Program of the Software Integration Platform

Virtual environments (VEs) provide an ideal basis for a Software Integration Platform for “Multi-Modal Computing and Interaction”. On one hand, VEs are multimodal by design and many of the research results from the cluster naturally integrate into the platform; hence, building such a VE is intrinsically a large-scale integration effort. On the other hand, the VE platform provides the basis for performing new research in multimodal technology, e.g. for virtual experiments with repeatable and controllable multimodal input. While we have already integrated other modalities, the VE demonstrator still has its main strength in graphics. We are expanding its support for other modalities including speech, text, and gesture, among others, to support more and better cross-modality research. We will specifically address the issues of multimodal user input as well as distributed VEs needed for multimodal communication and collaboration.

A key feature is a tighter integration of semantics technology (RA 5, Knowledge Management) into our software platform. Making (probabilistic) semantic information and reasoning a core capability of our platform will support new research activities and allow us to more tightly link the different modalities and their processing chains. For example, common sense knowledge (addressed in RA5) can provide prior information about objects (e.g. size, typical appearance, etc.) to improve 3D scene analysis and understanding. Semantic annotations and reasoning about a partially recognized 3D scene can provide cues about the probability of finding certain other types of objects.

Virtual characters can use semantic annotations to intelligently navigate and plan their actions in 3D scenes. We can use semantic information about types of 3D scenes (e.g. cars in cities versus cars on highways) to automatically generate prototypical 3D scenarios, which in turn can be propagated to realistically rendered images that provide labeled data for training image analysis algorithms. Semantic information thus provides the means to close the loop from image analysis to higher-level models, to simulation within and about those models, to image synthesis, and back to analysis. Of course, the same applies to other modalities as well, whether we want to generate speech for a virtual character related to its 3D environment, analyze the gestures of humans related to its speech, monitor the user’s eye gaze as important meta-information about his or her actions and perception of a 3D environment, or intelligently adapt the user interface based on the semantics of the objects we operate on. The SIP manages the software engineering efforts required to integrate the code from the research areas into a consistent, stable, and portable software basis. This includes creating suitable building blocks for multimodal computing as well as a large toolbox of multimodal interaction tools. The SIP is focused on supporting our demonstrators, but should also support the research work in the RAs. Moreover, the SIP and the demonstrators built upon it are instrumental for technology transfer to industry and for collaborations with other research groups.

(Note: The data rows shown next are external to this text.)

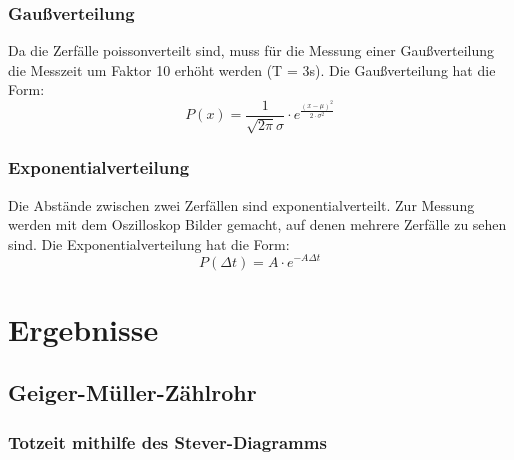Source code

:\documentclass[12pt,a4paper]{article}
\begin{document}
\subsubsection{Gaußverteilung}
Da die Zerfälle poissonverteilt sind, muss für die Messung einer Gaußverteilung die Messzeit um Faktor 10 erhöht werden (T = 3s). Die Gaußverteilung hat die Form:
\begin{equation}
P(x) = \dfrac{1}{\sqrt{2 \pi} \sigma} \cdot e^{\frac{(x - \mu)^2}{2 \cdot \sigma ^2}}
\end{equation}
\subsubsection{Exponentialverteilung}
Die Abstände zwischen zwei Zerfällen sind exponentialverteilt. Zur Messung werden mit dem Oszilloskop Bilder gemacht, auf denen mehrere Zerfälle zu sehen sind. Die Exponentialverteilung hat die Form:
\begin{equation}
P(\Delta t) = A \cdot e^{- A \Delta t}
\end{equation}
\newpage
\section{Ergebnisse}
\subsection{Geiger-Müller-Zählrohr}

\subsubsection{Totzeit mithilfe des Stever-Diagramms}
\end{document}

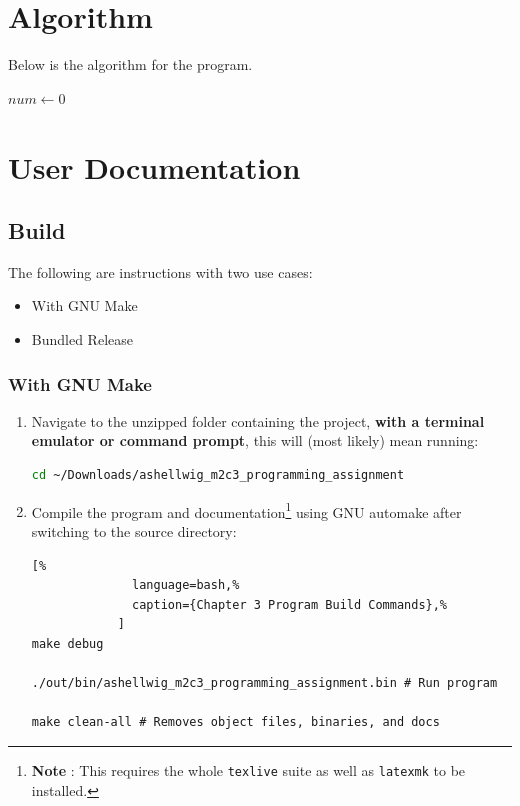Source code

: \documentclass[a4paper, 11pt]{article}
\begin{document}
  \newpage
  \section{Algorithm}
    Below is the algorithm for the program.
    \begin{algorithm}[h]
      \caption{Chapter 3 Program Algorithm}
      \vspace{12pt}
      \begin{algorithmic}[1]
        \State
          \State $num\gets 0$
        \EndFunction
      \end{algorithmic}
      \label{alg:c3program}
    \end{algorithm}


  \newpage
  \section{User Documentation}

    \subsection{Build}
      The following are instructions with two use cases:
      \begin{itemize}
        \item With GNU Make
        \item Bundled Release
      \end{itemize}
      \subsubsection{With GNU Make}
        \begin{enumerate}
          \item Navigate to the unzipped folder containing the project,
            \textbf{with a terminal emulator or command prompt}, this will
            (most likely) mean running:
            \begin{lstlisting}[language=bash]
cd ~/Downloads/ashellwig_m2c3_programming_assignment
            \end{lstlisting}
          \item Compile the program and documentation\footnote{\textbf{Note%
            }: This requires the whole \texttt{texlive} suite as well as
            \texttt{latexmk} to be installed.} using GNU automake after
            switching to the source directory:
            \begin{lstlisting}[%
              language=bash,%
              caption={Chapter 3 Program Build Commands},%
            ]
make debug

./out/bin/ashellwig_m2c3_programming_assignment.bin # Run program

make clean-all # Removes object files, binaries, and docs
            \end{lstlisting}
          \end{enumerate}
\end{document}
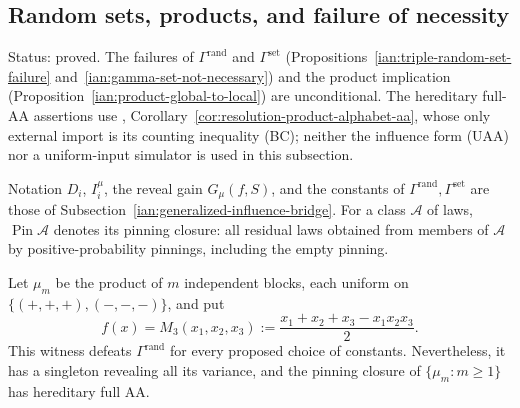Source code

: \subsection{Random sets, products, and failure of necessity}
\label{ian:gamma-set-products-and-necessity}

Status: proved. The failures of \(\Gamma^{\mathrm{rand}}\) and \(\Gamma^{\mathrm{set}}\) (Propositions~\ref{ian:triple-random-set-failure} and~\ref{ian:gamma-set-not-necessary}) and the product implication (Proposition~\ref{ian:product-global-to-local}) are unconditional. The hereditary full-AA assertions use , Corollary~\ref{cor:resolution-product-alphabet-aa}, whose only external import is its counting inequality (BC); neither the influence form (UAA) nor a uniform-input simulator is used in this subsection.

Notation \(D_i\), \(I_i^\mu\), the reveal gain \(G_\mu(f,S)\), and the constants of \(\Gamma^{\mathrm{rand}},\Gamma^{\mathrm{set}}\) are those of Subsection~\ref{ian:generalized-influence-bridge}. For a class \(\mathcal A\) of laws, \(\operatorname{Pin}\mathcal A\) denotes its pinning closure: all residual laws obtained from members of \(\mathcal A\) by positive-probability pinnings, including the empty pinning.

\begin{proposition}
\label{ian:triple-random-set-failure}
Let \(\mu_m\) be the product of \(m\) independent blocks, each uniform
on \(\{(+,+,+),(-,-,-)\}\), and put
\[
 f(x)=M_3(x_1,x_2,x_3)
 :=\frac{x_1+x_2+x_3-x_1x_2x_3}{2}.
\]
This witness defeats \(\Gamma^{\mathrm{rand}}\) for every proposed
choice of constants. Nevertheless, it has a singleton revealing all
its variance, and the pinning closure of \(\{\mu_m:m\ge1\}\) has
hereditary full AA.
\end{proposition}

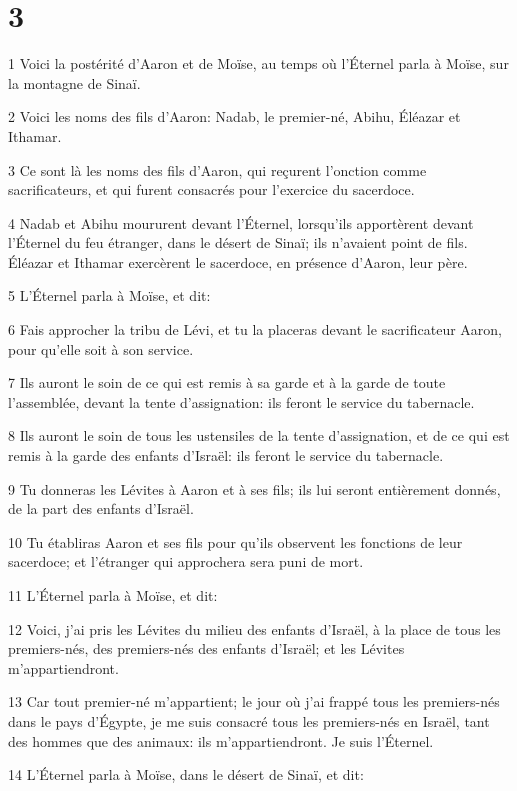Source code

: \chapter{3}

\par 1 Voici la postérité d'Aaron et de Moïse, au temps où l'Éternel parla à Moïse, sur la montagne de Sinaï.
\par 2 Voici les noms des fils d'Aaron: Nadab, le premier-né, Abihu, Éléazar et Ithamar.
\par 3 Ce sont là les noms des fils d'Aaron, qui reçurent l'onction comme sacrificateurs, et qui furent consacrés pour l'exercice du sacerdoce.
\par 4 Nadab et Abihu moururent devant l'Éternel, lorsqu'ils apportèrent devant l'Éternel du feu étranger, dans le désert de Sinaï; ils n'avaient point de fils. Éléazar et Ithamar exercèrent le sacerdoce, en présence d'Aaron, leur père.
\par 5 L'Éternel parla à Moïse, et dit:
\par 6 Fais approcher la tribu de Lévi, et tu la placeras devant le sacrificateur Aaron, pour qu'elle soit à son service.
\par 7 Ils auront le soin de ce qui est remis à sa garde et à la garde de toute l'assemblée, devant la tente d'assignation: ils feront le service du tabernacle.
\par 8 Ils auront le soin de tous les ustensiles de la tente d'assignation, et de ce qui est remis à la garde des enfants d'Israël: ils feront le service du tabernacle.
\par 9 Tu donneras les Lévites à Aaron et à ses fils; ils lui seront entièrement donnés, de la part des enfants d'Israël.
\par 10 Tu établiras Aaron et ses fils pour qu'ils observent les fonctions de leur sacerdoce; et l'étranger qui approchera sera puni de mort.
\par 11 L'Éternel parla à Moïse, et dit:
\par 12 Voici, j'ai pris les Lévites du milieu des enfants d'Israël, à la place de tous les premiers-nés, des premiers-nés des enfants d'Israël; et les Lévites m'appartiendront.
\par 13 Car tout premier-né m'appartient; le jour où j'ai frappé tous les premiers-nés dans le pays d'Égypte, je me suis consacré tous les premiers-nés en Israël, tant des hommes que des animaux: ils m'appartiendront. Je suis l'Éternel.
\par 14 L'Éternel parla à Moïse, dans le désert de Sinaï, et dit:
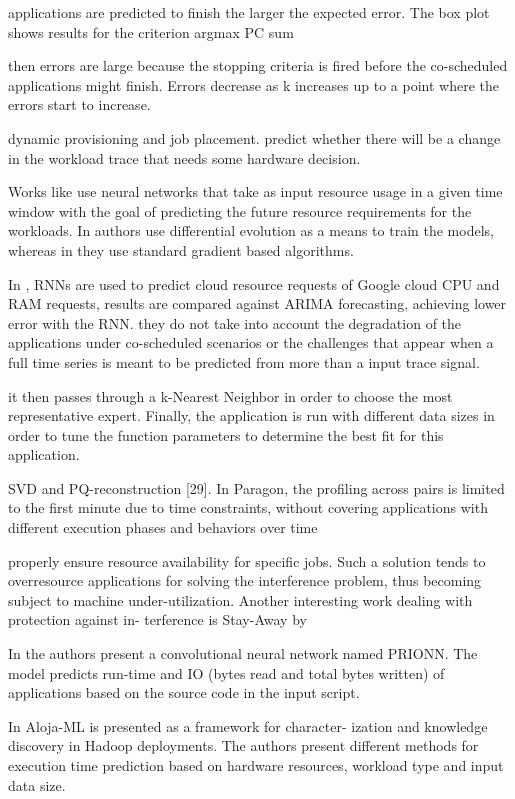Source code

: \documentclass[UTF8]{article}
\begin{document}
applications are predicted to finish the larger the expected error. The box plot shows results for the criterion argmax PC sum

then errors are large because the stopping criteria is fired before the co-scheduled applications might finish. Errors decrease as k increases up to a point where the errors start to increase.

dynamic provisioning and job placement. predict whether there will be a change in the workload trace that needs some hardware decision. 

Works like \cite{islam2012empirical, kumar2018workload} use neural networks that take as input resource usage in a given time window with the goal of predicting the future resource requirements for the workloads. In authors use differential evolution as a means to train the models, whereas in they use standard gradient based algorithms.

In \cite{zhang2016workload}, RNNs are used to predict cloud resource requests of Google cloud CPU and RAM requests, results are compared against ARIMA forecasting, achieving lower error with the RNN. they do not take into account the degradation of the applications under co-scheduled scenarios or the challenges that appear when a full time series is meant to be predicted from more than a input trace signal.

\cite{marco2017improving} it then passes through a k-Nearest Neighbor in order to choose the most representative expert. Finally, the application is run with different data sizes in order to tune the function parameters to determine the best fit for this application. 

SVD and PQ-reconstruction [29]. In Paragon, the profiling across pairs is limited to the first minute due to time constraints, without covering applications with different execution phases and behaviors over time

properly ensure resource availability for specific jobs. Such a solution tends to overresource applications for solving the interference problem, thus becoming subject to machine under-utilization. Another interesting work dealing with protection against in- terference is Stay-Away by \cite{rameshan2014stay}

In \cite{wyatt2018prionn} the authors present a convolutional neural network named PRIONN. The model predicts run-time and IO (bytes read and total bytes written) of applications based on the source code in the input script. 

In \cite{berral2015aloja} Aloja-ML is presented as a framework for character- ization and knowledge discovery in Hadoop deployments. The authors present different methods for execution time prediction based on hardware resources, workload type and input data size.
\end{document}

The SIP is built in close collaboration with the DFKI group on “Agents and Simulated Reality” (Prof. Ph. Slusallek), which has significant experience in similar software platforms and was responsible for the VE demonstrator in the first phase. The SIP is based on Web technology and thus facilitates direct dissemination of our research results through multimodal and interactive presentations across the Internet. Additional stand-alone versions of tools will also be created. Most of the SIP software will be made available with open source licensing.